# What you need to do
From the entries that follow, reproduce exactly and only the lines from the line with "Automatic vectorization is" to the line with "algorithm for MPC", endpoints included.

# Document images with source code
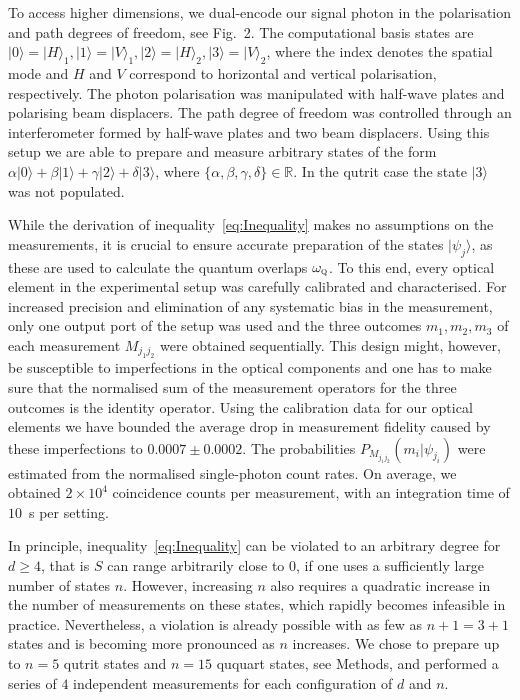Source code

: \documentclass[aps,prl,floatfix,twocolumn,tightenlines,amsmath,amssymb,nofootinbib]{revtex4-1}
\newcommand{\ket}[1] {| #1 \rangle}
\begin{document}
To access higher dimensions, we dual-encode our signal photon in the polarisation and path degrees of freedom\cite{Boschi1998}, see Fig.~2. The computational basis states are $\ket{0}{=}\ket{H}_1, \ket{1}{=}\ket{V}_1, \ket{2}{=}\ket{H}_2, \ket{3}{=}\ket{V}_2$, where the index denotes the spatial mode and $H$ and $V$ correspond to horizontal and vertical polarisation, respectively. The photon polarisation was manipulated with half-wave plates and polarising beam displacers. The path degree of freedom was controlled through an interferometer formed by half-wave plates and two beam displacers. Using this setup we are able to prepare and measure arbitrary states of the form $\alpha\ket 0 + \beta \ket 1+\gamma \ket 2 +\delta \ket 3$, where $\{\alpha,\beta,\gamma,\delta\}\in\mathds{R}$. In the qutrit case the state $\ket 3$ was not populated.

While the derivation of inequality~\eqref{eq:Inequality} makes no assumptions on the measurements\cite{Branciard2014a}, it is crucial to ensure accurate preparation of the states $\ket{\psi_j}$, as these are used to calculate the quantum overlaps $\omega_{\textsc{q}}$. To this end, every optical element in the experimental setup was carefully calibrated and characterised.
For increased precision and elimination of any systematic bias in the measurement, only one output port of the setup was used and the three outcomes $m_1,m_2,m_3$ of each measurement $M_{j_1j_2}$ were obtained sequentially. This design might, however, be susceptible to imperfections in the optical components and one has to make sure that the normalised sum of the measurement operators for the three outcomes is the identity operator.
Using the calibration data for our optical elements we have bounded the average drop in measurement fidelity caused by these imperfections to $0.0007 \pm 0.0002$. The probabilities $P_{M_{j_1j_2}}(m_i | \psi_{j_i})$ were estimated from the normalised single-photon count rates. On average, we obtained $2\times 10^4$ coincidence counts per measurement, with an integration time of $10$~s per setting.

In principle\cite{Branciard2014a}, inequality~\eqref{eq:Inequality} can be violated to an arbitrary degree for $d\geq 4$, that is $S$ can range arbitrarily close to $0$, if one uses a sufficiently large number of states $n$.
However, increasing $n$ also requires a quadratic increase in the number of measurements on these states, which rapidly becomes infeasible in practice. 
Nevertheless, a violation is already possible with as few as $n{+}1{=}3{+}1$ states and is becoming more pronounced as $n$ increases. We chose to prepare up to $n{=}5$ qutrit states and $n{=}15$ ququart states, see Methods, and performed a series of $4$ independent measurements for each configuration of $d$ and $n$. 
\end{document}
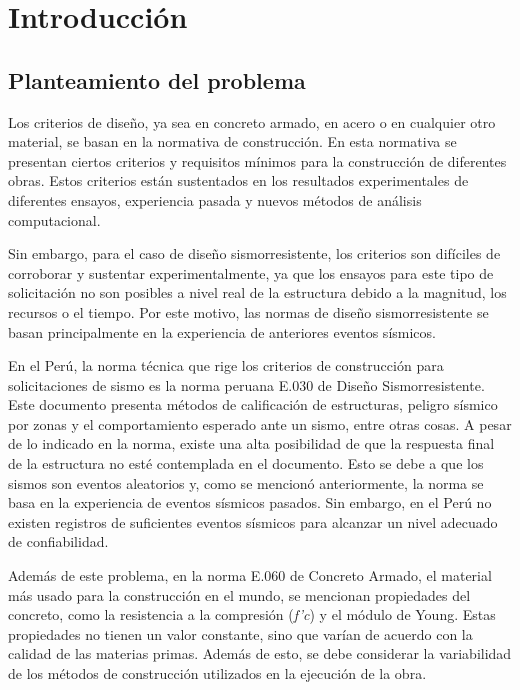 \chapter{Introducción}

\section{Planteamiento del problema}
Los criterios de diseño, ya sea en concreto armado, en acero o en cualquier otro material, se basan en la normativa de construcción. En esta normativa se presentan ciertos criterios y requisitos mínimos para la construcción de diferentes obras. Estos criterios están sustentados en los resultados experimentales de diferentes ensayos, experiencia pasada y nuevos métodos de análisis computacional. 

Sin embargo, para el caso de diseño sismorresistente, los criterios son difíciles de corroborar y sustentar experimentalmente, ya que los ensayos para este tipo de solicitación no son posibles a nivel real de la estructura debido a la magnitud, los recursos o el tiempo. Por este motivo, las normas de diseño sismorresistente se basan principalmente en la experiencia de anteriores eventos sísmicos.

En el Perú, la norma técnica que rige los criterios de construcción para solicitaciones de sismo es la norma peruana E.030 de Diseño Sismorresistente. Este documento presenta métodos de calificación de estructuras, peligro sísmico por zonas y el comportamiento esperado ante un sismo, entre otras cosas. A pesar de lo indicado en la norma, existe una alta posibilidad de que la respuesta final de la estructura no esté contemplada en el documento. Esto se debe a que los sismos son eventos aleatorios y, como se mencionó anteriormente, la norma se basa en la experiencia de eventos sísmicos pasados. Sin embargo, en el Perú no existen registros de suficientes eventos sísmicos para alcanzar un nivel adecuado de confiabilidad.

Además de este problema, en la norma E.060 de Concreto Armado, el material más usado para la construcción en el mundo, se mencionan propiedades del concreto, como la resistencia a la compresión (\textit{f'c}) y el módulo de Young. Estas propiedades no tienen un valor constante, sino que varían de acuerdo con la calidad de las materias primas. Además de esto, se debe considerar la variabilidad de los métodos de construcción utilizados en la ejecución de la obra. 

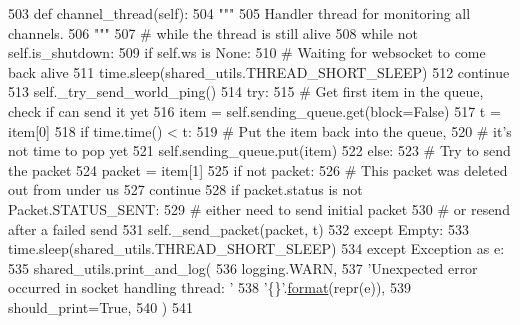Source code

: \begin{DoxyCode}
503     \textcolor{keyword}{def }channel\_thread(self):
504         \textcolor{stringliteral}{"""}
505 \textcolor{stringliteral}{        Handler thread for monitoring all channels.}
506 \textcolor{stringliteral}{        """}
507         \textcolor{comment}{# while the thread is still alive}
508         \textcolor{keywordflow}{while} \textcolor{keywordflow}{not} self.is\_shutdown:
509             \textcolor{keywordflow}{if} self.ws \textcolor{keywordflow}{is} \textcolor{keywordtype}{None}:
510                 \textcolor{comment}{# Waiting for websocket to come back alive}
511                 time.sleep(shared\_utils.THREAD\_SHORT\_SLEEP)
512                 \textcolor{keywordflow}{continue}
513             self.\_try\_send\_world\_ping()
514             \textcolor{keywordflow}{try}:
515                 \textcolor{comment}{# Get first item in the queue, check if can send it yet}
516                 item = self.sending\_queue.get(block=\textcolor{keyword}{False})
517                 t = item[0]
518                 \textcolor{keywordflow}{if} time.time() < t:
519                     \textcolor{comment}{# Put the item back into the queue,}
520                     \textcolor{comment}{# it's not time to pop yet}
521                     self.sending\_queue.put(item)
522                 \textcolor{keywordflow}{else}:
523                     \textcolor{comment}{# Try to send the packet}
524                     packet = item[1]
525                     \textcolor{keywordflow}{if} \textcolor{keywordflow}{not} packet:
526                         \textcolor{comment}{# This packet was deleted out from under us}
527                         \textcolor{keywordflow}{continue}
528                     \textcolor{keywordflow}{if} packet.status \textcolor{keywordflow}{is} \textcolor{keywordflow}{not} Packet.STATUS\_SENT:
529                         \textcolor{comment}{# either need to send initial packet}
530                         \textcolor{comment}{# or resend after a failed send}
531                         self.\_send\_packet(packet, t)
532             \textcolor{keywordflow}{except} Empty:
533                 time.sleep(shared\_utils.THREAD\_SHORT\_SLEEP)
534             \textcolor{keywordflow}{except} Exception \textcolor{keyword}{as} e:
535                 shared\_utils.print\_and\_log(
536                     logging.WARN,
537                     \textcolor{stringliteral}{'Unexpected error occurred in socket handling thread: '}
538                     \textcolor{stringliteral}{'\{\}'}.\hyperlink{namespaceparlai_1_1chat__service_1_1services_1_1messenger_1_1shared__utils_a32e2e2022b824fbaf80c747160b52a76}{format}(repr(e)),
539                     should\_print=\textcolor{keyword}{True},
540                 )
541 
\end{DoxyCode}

* * *

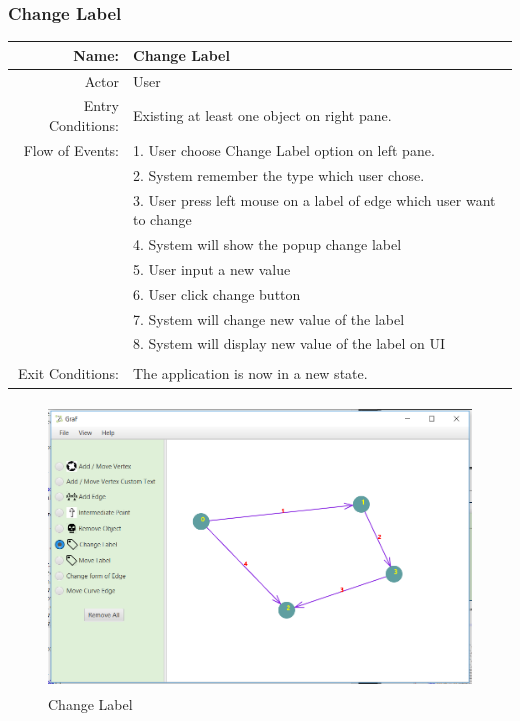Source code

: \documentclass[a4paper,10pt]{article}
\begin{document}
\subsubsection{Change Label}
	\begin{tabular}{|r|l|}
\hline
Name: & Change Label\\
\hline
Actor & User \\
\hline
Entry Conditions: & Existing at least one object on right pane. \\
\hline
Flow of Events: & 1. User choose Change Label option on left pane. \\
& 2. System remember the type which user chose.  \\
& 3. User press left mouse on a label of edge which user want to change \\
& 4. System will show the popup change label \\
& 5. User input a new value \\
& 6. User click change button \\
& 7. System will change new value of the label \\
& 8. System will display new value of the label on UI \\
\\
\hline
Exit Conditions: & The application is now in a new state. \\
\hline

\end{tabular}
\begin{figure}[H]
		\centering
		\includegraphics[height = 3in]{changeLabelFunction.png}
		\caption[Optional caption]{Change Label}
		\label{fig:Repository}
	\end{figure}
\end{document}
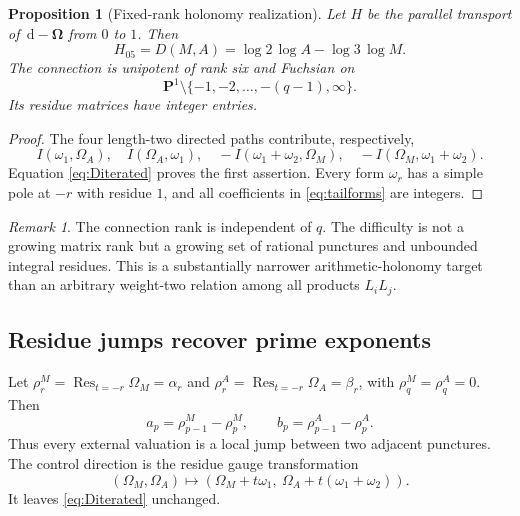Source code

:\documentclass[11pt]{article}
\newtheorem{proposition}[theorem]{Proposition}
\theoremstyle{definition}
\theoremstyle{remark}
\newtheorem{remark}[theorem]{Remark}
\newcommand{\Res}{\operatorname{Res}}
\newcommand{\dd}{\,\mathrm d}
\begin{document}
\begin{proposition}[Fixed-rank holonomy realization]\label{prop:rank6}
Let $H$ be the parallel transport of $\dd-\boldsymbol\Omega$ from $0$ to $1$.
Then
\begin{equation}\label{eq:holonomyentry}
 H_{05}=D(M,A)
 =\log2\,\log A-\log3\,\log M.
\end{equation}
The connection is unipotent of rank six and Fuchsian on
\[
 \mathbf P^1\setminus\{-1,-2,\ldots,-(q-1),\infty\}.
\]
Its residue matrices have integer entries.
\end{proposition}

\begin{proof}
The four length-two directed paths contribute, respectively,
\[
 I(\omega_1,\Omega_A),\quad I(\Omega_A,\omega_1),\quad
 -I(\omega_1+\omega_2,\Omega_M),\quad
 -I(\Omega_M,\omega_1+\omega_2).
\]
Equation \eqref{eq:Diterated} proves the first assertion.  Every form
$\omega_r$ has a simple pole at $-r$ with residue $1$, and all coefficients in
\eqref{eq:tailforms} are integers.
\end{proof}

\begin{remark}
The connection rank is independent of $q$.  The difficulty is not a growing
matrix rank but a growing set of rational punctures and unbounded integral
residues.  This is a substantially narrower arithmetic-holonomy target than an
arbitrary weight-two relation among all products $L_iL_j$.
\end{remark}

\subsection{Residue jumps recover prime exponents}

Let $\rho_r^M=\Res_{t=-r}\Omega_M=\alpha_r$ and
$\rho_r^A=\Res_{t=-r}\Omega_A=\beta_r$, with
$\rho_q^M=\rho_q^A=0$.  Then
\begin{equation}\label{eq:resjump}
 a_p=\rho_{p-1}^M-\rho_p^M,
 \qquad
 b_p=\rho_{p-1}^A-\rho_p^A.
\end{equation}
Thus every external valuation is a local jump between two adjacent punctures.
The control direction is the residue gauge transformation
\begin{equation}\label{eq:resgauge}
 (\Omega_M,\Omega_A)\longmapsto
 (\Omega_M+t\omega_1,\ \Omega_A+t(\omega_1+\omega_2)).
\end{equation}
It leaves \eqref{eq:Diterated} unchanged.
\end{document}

...

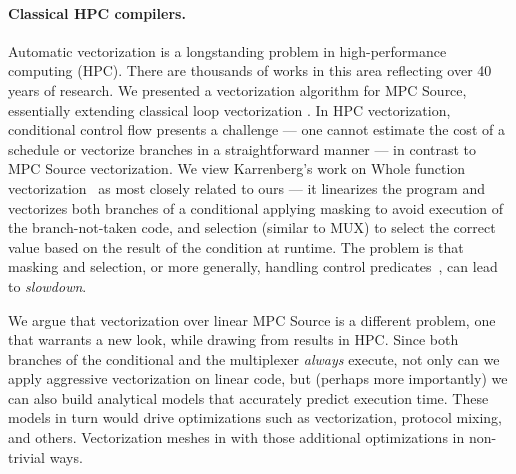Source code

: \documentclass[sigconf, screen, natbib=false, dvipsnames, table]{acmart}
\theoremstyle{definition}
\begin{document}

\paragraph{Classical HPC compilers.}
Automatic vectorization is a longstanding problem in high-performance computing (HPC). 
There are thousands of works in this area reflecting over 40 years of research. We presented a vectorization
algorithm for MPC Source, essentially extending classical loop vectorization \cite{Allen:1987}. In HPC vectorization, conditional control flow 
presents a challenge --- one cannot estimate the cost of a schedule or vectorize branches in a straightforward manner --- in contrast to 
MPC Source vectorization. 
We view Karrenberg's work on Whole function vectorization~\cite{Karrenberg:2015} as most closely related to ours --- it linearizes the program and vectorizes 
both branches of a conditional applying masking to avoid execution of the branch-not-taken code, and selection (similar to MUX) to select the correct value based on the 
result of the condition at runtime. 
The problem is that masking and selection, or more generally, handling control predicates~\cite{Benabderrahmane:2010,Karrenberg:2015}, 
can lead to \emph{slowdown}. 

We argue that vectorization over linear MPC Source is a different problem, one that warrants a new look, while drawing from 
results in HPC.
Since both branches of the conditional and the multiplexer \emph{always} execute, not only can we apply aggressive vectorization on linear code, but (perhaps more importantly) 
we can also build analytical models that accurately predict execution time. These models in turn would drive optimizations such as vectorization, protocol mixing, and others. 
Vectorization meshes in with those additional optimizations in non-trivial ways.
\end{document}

# The completed task
Automatic vectorization is a longstanding problem in high-performance computing (HPC). 
There are thousands of works in this area reflecting over 40 years of research. We presented a vectorization
algorithm for MPC Source, essentially extending classical loop vectorization \cite{Allen:1987}. In HPC vectorization, conditional control flow 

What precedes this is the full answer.